- TASK ITEM
Only an exact copy of the entries will serve as the answer.
*** Opening MATERIAL SUPPLIED ***
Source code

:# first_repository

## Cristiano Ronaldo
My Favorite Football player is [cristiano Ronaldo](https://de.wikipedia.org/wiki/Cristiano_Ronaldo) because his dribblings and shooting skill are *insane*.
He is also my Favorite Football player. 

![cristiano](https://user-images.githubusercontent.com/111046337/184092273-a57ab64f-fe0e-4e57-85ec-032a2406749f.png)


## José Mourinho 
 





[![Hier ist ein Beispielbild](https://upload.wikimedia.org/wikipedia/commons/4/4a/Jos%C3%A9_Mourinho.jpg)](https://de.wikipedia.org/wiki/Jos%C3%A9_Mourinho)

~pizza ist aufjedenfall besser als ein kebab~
*** Closing MATERIAL SUPPLIED ***
- REPLY
Source code

:# first_repository

## Cristiano Ronaldo
My Favorite Football player is [cristiano Ronaldo](https://de.wikipedia.org/wiki/Cristiano_Ronaldo) because his dribblings and shooting skill are *insane*.
He is also my Favorite Football player. 

![cristiano](https://user-images.githubusercontent.com/111046337/184092273-a57ab64f-fe0e-4e57-85ec-032a2406749f.png)


## José Mourinho 
 





[![Hier ist ein Beispielbild](https://upload.wikimedia.org/wikipedia/commons/4/4a/Jos%C3%A9_Mourinho.jpg)](https://de.wikipedia.org/wiki/Jos%C3%A9_Mourinho)

~pizza ist aufjedenfall besser als ein kebab~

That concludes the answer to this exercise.